Laurent Dairaine is currently associate Professor at “Ecole Nationale Supérieure d’Ingénieurs de Constructions Aéronautiques” (ENSICA) in Toulouse, France (http://www.ensica.fr). He received a Ph.D. in computer science from Pierre et Marie Curie University of Paris in 1994 (LIP6 Laboratory). In 1994 and 1995, he spent a year as visiting researcher at University of technology, Sydney (UTS), Australia. His research interests concerns quality of service and end-to-end communication architectures. He recently worked on application and transport protocols for IP Multicast over satellite and quality of service support over peer to peer and replication systems.
Jérôme Lacan received his M.E. and Ph.D. degrees in Computer Science from University Paul Sabatier, Toulouse, France in 1994 and 1997. In 1996–2000, he was assistant professor in University of Franche-Comté, France in Computer Science. Since 2001, he is with the Department of Applied Mathematics and Information Technology of the ENSICA and with the Cooperative Laboratory in Telecommunications for Space and Aeronautics (TéSA) in Toulouse, France. His research interests are coding theory and network protocols.

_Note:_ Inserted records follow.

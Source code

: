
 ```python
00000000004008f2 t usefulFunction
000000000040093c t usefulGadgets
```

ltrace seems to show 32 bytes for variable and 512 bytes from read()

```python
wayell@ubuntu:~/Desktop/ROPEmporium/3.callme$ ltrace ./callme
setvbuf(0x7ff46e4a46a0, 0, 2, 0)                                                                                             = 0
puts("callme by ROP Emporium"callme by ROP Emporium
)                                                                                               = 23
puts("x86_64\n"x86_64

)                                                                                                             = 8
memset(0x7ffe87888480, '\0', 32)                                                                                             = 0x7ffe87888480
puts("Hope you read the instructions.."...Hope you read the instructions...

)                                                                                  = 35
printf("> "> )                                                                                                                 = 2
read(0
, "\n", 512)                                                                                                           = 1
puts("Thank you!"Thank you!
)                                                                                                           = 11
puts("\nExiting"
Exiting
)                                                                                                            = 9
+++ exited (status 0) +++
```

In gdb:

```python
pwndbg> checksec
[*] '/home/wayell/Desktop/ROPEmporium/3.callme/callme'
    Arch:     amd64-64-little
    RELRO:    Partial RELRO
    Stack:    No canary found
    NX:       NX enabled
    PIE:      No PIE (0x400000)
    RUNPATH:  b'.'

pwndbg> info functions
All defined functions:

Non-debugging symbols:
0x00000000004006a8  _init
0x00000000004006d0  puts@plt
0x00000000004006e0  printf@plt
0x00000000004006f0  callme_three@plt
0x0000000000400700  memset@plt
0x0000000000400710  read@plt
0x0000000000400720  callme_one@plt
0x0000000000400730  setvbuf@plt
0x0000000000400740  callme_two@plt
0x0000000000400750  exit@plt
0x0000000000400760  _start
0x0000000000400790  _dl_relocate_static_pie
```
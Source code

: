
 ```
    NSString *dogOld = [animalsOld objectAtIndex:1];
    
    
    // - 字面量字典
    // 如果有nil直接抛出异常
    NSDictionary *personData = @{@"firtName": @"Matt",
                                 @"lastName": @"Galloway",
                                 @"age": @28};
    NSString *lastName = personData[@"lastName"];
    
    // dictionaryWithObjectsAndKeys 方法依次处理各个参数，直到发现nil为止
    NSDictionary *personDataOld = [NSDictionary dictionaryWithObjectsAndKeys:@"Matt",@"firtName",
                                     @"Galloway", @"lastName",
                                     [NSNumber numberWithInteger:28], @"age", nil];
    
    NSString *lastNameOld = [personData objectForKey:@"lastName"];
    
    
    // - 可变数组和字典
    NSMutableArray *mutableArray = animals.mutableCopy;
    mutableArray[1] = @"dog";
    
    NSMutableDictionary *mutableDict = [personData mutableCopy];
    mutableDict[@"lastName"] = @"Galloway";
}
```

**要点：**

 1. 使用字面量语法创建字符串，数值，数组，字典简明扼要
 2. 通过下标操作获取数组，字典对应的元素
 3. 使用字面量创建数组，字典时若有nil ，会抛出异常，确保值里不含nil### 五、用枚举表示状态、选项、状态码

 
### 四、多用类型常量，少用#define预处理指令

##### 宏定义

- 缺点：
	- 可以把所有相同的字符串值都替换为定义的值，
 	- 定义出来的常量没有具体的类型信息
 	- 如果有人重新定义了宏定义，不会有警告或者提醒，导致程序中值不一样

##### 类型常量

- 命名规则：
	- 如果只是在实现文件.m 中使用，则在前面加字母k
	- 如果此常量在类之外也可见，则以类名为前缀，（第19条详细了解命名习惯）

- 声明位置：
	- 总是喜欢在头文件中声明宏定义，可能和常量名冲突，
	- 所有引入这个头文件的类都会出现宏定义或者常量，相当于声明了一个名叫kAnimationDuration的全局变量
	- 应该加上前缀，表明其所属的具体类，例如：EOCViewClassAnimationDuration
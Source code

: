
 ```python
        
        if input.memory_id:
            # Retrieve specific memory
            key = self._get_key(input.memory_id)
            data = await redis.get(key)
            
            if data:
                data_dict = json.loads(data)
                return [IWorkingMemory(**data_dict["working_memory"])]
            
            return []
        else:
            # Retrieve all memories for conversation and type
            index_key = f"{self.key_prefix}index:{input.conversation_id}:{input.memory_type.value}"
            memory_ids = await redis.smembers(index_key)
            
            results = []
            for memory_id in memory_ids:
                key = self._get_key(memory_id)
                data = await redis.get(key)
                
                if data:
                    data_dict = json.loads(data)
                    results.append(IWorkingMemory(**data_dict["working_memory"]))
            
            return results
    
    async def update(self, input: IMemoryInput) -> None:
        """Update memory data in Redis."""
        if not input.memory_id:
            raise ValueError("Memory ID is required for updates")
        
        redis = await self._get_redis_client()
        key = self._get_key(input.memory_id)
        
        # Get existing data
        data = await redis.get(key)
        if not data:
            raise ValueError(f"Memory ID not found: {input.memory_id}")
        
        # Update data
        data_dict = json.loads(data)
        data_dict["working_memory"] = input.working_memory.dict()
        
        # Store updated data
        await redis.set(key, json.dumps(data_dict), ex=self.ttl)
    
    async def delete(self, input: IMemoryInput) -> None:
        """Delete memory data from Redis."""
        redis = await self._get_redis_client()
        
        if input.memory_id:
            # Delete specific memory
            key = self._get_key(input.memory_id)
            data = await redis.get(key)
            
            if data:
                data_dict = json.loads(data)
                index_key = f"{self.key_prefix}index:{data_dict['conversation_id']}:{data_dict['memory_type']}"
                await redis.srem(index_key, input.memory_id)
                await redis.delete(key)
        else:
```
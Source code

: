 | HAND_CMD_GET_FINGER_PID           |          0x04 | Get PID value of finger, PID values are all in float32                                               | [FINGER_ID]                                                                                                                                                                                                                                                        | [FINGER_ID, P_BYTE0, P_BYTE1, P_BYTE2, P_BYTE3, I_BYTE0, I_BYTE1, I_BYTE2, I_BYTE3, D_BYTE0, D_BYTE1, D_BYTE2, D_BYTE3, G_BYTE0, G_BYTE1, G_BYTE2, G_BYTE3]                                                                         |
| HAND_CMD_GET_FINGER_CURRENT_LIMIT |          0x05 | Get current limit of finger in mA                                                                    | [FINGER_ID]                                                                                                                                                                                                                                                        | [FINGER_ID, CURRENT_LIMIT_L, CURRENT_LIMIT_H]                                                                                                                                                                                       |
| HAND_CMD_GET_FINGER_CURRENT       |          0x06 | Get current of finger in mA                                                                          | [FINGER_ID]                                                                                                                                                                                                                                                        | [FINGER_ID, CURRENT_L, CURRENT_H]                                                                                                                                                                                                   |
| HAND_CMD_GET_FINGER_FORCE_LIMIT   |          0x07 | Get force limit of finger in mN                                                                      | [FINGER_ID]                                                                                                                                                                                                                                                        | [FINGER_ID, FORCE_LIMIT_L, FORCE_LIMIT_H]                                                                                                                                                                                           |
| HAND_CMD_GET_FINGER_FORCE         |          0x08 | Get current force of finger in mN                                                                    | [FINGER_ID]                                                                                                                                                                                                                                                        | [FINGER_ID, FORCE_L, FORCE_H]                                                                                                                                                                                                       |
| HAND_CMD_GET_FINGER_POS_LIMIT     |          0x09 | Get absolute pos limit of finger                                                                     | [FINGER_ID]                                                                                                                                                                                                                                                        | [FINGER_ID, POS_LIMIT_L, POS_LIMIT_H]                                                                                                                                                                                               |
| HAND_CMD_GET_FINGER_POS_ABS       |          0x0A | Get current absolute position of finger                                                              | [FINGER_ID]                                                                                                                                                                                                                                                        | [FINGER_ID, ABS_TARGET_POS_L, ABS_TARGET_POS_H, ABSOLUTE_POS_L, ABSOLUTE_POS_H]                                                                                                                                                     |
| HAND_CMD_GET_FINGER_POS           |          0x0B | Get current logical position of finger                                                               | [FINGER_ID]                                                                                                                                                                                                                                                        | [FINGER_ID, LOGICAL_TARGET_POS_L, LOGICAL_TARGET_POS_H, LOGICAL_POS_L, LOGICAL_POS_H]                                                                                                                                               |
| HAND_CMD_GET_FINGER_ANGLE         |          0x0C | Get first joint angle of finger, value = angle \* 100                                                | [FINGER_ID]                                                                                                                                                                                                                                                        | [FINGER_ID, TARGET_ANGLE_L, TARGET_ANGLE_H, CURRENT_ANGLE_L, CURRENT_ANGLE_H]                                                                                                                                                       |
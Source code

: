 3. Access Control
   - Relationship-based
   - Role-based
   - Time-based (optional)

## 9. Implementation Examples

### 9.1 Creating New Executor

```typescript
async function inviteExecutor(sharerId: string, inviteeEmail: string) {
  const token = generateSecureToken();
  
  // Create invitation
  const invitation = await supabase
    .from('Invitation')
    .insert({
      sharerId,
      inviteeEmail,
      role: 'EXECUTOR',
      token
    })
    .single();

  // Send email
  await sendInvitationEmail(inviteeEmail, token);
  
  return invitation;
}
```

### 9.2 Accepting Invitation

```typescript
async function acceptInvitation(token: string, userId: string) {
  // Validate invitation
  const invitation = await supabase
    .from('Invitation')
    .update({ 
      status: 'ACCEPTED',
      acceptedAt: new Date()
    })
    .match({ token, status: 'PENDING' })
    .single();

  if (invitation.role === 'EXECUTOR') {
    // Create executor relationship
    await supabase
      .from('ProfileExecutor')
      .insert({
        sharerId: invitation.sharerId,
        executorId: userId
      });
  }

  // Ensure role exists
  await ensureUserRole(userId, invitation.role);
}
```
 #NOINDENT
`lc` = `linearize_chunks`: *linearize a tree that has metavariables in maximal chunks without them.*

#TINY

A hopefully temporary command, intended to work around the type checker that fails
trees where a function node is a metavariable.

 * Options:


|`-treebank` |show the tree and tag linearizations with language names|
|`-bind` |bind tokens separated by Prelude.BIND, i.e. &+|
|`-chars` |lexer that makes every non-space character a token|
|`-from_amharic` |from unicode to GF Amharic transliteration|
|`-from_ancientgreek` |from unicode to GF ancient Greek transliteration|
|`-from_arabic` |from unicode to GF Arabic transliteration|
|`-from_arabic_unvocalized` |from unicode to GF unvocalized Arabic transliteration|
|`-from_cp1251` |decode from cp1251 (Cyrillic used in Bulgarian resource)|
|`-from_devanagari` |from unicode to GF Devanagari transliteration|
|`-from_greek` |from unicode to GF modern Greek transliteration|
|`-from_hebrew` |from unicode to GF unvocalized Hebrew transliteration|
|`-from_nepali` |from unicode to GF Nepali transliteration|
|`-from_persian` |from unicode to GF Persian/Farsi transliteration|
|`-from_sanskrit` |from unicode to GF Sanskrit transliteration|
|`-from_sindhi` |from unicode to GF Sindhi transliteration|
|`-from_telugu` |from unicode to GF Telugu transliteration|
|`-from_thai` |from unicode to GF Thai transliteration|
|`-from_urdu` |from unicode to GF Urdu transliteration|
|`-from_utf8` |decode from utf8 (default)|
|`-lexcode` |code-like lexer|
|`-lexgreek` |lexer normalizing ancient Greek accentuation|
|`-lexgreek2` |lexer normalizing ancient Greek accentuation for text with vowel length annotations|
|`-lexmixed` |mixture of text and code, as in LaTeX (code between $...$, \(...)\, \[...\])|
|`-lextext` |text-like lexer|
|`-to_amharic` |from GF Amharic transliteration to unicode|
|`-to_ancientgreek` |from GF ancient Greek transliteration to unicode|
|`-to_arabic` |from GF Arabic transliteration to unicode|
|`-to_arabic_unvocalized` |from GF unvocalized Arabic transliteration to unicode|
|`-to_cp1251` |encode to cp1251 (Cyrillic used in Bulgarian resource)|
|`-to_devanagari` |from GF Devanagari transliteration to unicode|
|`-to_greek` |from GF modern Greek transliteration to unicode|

Gérard Maral is a well-known international expert and lecturer on various aspects of satellite communications. He graduated from the Ecole Centrale des Arts et Manufactures (Paris) in 1965, and received his Doctorat d’Etat from the French University in 1970. He was then appointed as a Professor of the University of Toulouse (France). He joined the Ecole Nationale Supérieure des Télécommunications (ENST) in 1984 and subsequently developed the site of Toulouse of ENST and its related Satellite Communications Systems Educational and Research Programme. He is the author of several texbooks on satellite communications: including Satellite Communications Systems (Wiley, fourth edition 2002), VSAT Networks (Wiley, 1995).